ハンスロット兄弟
まず、飛び込んできた光景は、人だかり(この倉庫の従業員たちだ)、ゲゼル、親方、倒れている人影、そして兄のハンスだった。
手足があらぬ方向に折れ曲がり、血の池を生成している人影と、高身長のわりに小さく、そして頼りなく見えるハンスの背中を見て、ロットは全てを察した。
「兄貴」
口から出た言葉は思いのほか弱々しく、最初は自分の口から出たとは信じられなかった。ロットの声を聞いたハンスはロットの方を振り返る。
「ロット……無事だったのか。よかった」
そう言うハンスの顔は案外、冷静そうだった。でも、口から溢れた声はどこか諦めているような、達観しているような、そんな響きを帯びている。
ハンスは小さく「よし」と呟き、こう続けた。
「ロット、逃げよう。僕らはここにいちゃ駄目だ」
返答をする間も無く、ハンスはロットの手を掴んでいた。人と人の間を掻い潜り、目にも止まらぬ速さで駆け抜けていく。
「おい、逃げたぞ」
人だかりの中で誰かが言った。最悪の気分だった。

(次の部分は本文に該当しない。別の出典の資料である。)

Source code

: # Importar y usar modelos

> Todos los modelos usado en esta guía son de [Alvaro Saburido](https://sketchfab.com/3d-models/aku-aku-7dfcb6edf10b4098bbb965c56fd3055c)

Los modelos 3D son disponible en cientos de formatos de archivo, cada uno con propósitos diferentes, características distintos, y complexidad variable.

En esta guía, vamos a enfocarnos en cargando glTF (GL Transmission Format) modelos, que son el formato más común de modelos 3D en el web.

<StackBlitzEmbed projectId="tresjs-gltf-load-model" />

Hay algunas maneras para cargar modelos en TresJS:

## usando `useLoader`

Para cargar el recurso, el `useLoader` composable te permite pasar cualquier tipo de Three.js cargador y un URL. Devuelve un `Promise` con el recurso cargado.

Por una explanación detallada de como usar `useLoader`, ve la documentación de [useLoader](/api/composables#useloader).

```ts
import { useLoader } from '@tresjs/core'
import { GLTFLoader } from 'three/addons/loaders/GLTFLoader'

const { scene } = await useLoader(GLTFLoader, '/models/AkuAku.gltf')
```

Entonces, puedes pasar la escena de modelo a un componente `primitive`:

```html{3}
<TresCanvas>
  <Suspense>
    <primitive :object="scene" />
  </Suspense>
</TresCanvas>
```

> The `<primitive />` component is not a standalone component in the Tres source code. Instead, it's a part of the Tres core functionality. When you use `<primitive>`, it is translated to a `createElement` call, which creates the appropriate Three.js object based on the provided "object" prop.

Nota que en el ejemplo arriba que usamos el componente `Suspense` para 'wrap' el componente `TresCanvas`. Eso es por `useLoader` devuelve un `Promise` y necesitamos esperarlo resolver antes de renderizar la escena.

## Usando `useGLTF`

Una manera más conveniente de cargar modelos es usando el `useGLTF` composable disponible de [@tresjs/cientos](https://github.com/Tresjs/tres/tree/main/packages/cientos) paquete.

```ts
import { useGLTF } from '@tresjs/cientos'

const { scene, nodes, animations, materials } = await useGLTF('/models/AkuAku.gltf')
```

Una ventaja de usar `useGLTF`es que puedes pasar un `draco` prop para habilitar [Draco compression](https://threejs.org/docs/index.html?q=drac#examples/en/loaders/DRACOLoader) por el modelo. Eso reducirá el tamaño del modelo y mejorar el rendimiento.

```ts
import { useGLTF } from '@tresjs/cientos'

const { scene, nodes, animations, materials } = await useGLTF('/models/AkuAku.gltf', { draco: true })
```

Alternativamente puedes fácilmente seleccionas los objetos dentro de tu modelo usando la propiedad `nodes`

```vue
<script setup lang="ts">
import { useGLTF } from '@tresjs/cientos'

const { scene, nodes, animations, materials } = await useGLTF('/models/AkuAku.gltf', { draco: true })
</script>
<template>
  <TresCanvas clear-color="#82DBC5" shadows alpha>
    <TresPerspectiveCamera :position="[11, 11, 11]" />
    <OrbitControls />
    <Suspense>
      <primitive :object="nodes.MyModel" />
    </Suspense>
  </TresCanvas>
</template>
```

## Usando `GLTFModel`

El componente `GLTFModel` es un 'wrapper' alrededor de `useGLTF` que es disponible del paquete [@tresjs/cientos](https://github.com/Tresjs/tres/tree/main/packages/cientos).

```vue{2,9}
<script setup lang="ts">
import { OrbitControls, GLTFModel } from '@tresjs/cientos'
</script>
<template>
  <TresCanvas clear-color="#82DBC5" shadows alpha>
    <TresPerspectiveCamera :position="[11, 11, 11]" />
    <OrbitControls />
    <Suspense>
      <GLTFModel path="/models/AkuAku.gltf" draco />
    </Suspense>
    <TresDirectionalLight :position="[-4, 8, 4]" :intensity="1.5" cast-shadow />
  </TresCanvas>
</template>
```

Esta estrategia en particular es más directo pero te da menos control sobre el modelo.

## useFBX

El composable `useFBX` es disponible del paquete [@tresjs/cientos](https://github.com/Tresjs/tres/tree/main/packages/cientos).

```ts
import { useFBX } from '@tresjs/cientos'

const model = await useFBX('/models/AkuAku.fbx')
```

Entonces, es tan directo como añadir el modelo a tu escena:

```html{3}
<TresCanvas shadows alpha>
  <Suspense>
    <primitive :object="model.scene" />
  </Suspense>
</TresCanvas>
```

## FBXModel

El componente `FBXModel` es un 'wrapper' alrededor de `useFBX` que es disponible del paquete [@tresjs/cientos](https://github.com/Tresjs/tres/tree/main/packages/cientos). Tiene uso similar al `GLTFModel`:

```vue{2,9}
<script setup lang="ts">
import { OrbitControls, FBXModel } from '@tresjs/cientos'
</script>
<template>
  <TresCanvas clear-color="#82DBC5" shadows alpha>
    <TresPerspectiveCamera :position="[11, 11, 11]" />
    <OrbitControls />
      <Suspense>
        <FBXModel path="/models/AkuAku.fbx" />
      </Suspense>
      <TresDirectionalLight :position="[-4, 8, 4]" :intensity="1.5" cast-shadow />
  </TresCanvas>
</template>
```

埃だらけの簡易住宅(と言うのも憚れるような何か)で目を覚まし、薬漬けの気狂い婆の話に付き合い、少し狡いやり方で金を稼ぎ、時報爺の声を合図に倉庫の水道で体を洗い、そして帰路につく。そんな日々がいとも容易く壊れてしまうなんて。
ロットは人影に向かって最後に引き金を引いた時のことを思い出した。計4発。最後の1発が奴の胸の中に飛び込んだ瞬間、俺の日常は奴の肉体と共に崩壊したのだ。
自宅前に到着し、ぜいぜいと息を吐きながら項垂れる二人。しばしの沈黙の後に、ハンスが口を開いた。
「ごめん、僕のせいだ」
ロットは何も言わなかった。ハンスは続ける。
「思えば無理なやり方だった。もう少しやりようはあったかもしれない。てゆうか、どうして殺そうとしたんだろう。別に今まで通り吹っ飛ばして無力化するだけでよかったじゃないか。命の危機を感じて冷静な判断ができなくなっていたのかも」
ハンスは乾いた笑いを上げる。ロットには悪いことをしたよ、今まで「人前で魔法を使ってはいけません」そう教えてきたのにさ。それを僕が破るなんて。
「僕は最悪の兄貴だよ」
しびれを切らしたロットがハンスの胸ぐらを掴み、睨みつけた。二人の身長差的にロットがハンスを見上げる形になる。
「ハンス。約束なら俺も破ったよ。昨日、あのガキが持ってた銃を拝借したんだ」
ロットは自分にも落ち度があるということをハンスに述べた。そして、自身もあの気味の悪い人間のようなものを殺したことを話す。ハンスより明確な殺意をもって殺したことを。
「だから、これ以上自分を責めないでくれ。今まで危ないこともあったじゃないか。きっと、これは来たるべき未来だったんだ。だから、仕方ないと諦めようぜ」
ハンスはしばらす釈然としないといった様子でまごまごしたのち、大きく深呼吸をして言った。
「そうだね。ごめん、心配かけて。終わったことよりも、これからのことを考えよう」
いつもの調子に戻ったハンスにロットは安堵した。こんなふうに七転び八起きでやってきた二人である。何も特別なことなんてない。今回は少し問題が大きかっただけだ。